Math Wars -- Wall Street Journal
Lead editorial, page A22
January 4, 2000
So you've got thirteen
Reinventing math is an old tradition in this country. It has been around at least since the 1960's, when the inimitable Tom Lehrer mocked the New Math in Berkeley cafes. Even Beatniks understood that a method that highlights concepts at the expense of plain old calculation would add up to trouble. And, as it happened, the New Math's introduction in schools across the country coincided with the onset of a multi-year decline in math scores.
Today the original New Math is old hat, but many folks in the education world are hawking yet another reform. It is known by names like "Connected Math," or "Everyday Math." Not surprisingly, the New New Math has a lot in common with the Old New Math. Like its forerunner, it focuses on concepts and theory, scorning textbooks and pencil-and-paper computation as "rote drill." And like its forerunner, today's New Math has powerful allies. Education secretary Richard Riley and other Clintonites smile on it. Eight of the 10 curriculums recently recommended for nationwide use by an influential Education Department panel teach the New New Math.
Not that all members of the Academy are joining the movement. Within weeks of the Education Department findings, 200 mathematicians and scientists, including four Nobel Prize recipients and two winners of a prestigious math prize, the Fields Medal, published a letter in the Washington Post deploring the reforms. More are now rallying on an opposition Website, "mathematicallycorrect.com".
And well they might. For programs of the sort picked by the federal panel turn out to be horrifyingly short on basics.
Consider MathLand, which won a "promising" rating from the panel. Its literature says it focuses on "attention to conceptual understanding, communication, reasoning and problem solving." This sounds harmless, but consider: MathLand does not teach standard arithmetic operations. No carrying and borrowing at the blackboard here. Instead, children are supposed to meet in small groups and invent their own ways to add, subtract, multiply and divide. This detour is necessary, the handbook informs, to spare youngsters the awful subjugation of "teacher-imposed rules."
Next comes Connected Math, another panel favorite. It too skips or glosses over crucial skills. Example: The division of fractions, an immutable prerequisite for algebra, is absent from its middle-school curriculum. In shutting the door to algebra, David Klein of Cal State Northridge points out, "Connected Math also closes doors to careers in engineering and science for its graduates."
Finally there is Everyday Math. No textbooks here, either. Everyday Math ensures juvenile dependency to calculators by endorsing their use from kindergarten. Rather than teach long division, the program devotes substantial time to that important area of math study, self-esteem. A Grade 5 worksheet asks students to fill in the blanks on the questions below:
B. If it were a food, it would_______, because_____.
C. If it were weather, it would be_______, because, ______.

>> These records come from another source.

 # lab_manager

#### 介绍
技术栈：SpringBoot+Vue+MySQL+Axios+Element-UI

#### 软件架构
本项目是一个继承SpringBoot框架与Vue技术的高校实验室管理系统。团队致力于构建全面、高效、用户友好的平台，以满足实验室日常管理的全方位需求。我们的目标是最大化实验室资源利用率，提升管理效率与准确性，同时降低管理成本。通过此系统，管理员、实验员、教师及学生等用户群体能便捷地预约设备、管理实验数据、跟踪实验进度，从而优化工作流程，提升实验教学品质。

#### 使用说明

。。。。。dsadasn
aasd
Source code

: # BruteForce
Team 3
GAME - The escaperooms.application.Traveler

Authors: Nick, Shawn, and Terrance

And then move on to the main question: Why? The reason for the New New Math, as for many other curriculum reforms, is that teachers, school administrators and their unions are tired of being blamed for statistical declines and poor student performances. So with math, as in their campaign to dumb down the SAT, such educators work to destroy or reject the standards that brought them trouble in the first place. Children are different nowadays, goes the line, and cannot be measured by old benchmarks.

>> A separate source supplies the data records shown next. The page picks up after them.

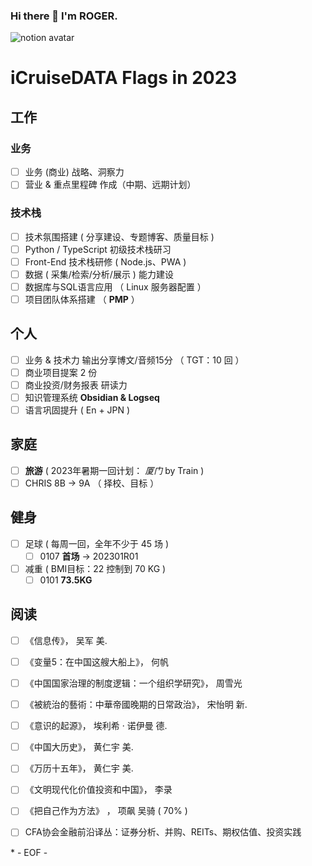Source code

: ### Hi there 👋 I'm ROGER. 

![notion avatar](https://notion-avatar.vercel.app/api/img/eyJmYWNlIjo2LCJub3NlIjozLCJtb3V0aCI6MTAsImV5ZXMiOjYsImV5ZWJyb3dzIjoxMCwiZ2xhc3NlcyI6MiwiaGFpciI6MTQsImFjY2Vzc29yaWVzIjowLCJkZXRhaWxzIjowLCJiZWFyZCI6MH0=)

<!--
**5iCruise/5iCruise** is a ✨ _special_ ✨ repository because its `README.md` (this file) appears on your GitHub profile.

Here are some ideas to get you started:

- 🔭 I’m currently working on ...
- 🌱 I’m currently learning ...
- 👯 I’m looking to collaborate on ...
- 🤔 I’m looking for help with ...
- 💬 Ask me about ...
- 📫 How to reach me: ...
- 😄 Pronouns: ...
- ⚡ Fun fact: ...
-->

# iCruiseDATA Flags in 2023  

## 工作  
### 业务  
- [ ] 业务 (商业) 战略、洞察力  
- [ ] 营业 & 重点里程碑 作成（中期、远期计划）   

### 技术栈  
- [ ] 技术氛围搭建 ( 分享建设、专题博客、质量目标 )   
- [ ] Python / TypeScript 初级技术栈研习   
- [ ] Front-End 技术栈研修 ( Node.js、PWA )    
- [ ] 数据 ( 采集/检索/分析/展示 ) 能力建设    
- [ ] 数据库与SQL语言应用 （ Linux 服务器配置 ）     
- [ ] 项目团队体系搭建  （ **PMP** ）

## 个人  
- [ ] 业务 & 技术力 输出分享博文/音频15分 （ TGT：10 回 ）   
- [ ] 商业项目提案 2 份   
- [ ] 商业投资/财务报表 研读力   
- [ ] 知识管理系统 **Obsidian & Logseq**    
- [ ] 语言巩固提升 ( En + JPN )   

## 家庭  
- [ ] **旅游** ( 2023年暑期一回计划： *厦门* by Train )  
- [ ] CHRIS 8B → 9A （ 择校、目标 ）  

## 健身  
- [ ] 足球 ( 每周一回，全年不少于 45 场 )  
    - [ ] 0107  **首场**  →  202301R01    
- [ ] 减重 ( BMI目标：22  控制到 70 KG )  
    - [ ] 0101 **73.5KG**  

## 阅读  
- [ ] 《信息传》， 吴军  美.   
- [ ] 《变量5：在中国这艘大船上》， 何帆  
- [ ] 《中国国家治理的制度逻辑：一个组织学研究》， 周雪光      
- [ ] 《被統治的藝術：中華帝國晚期的日常政治》， 宋怡明  新.  
- [ ] 《意识的起源》， 埃利希 · 诺伊曼  德.   
- [ ] 《中国大历史》， 黄仁宇  美.   
- [ ] 《万历十五年》， 黄仁宇  美.     
- [ ] 《文明现代化价值投资和中国》， 李录
- [ ] 《把自己作为方法》 ， 项飙 吴骑  ( 70% )    
- [ ] CFA协会金融前沿译丛：证券分析、并购、REITs、期权估值、投资实践    


\* - EOF -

New Mathie and federal panel member Steven Leinwand explains: "It's time to recognize that, for many students, real mathematical power, on the one hand, and facility with multidigit, pencil-and-paper computational algorithms, on the other, are mutually exclusive." Or, as Professor Klein translates: "Underlying their programs is an assumption that minorities and women are too dumb to learn real mathematics."
Fortunately, America is not France, where a central government controls every aspect of schooling down to the color of the paper clips. Localities and states write their own curriculums, and can and do fight back against the New Math. California for example, reversed a calculator-friendly policy in grammar schools after scores dropped precipitously. Resource-rich families, too, one suspects will find ways to compensate for what trendy schools omit. Still, New Math will take its casualties, especially among the poor, adding to the already mounting costs of the decline in national educational standards.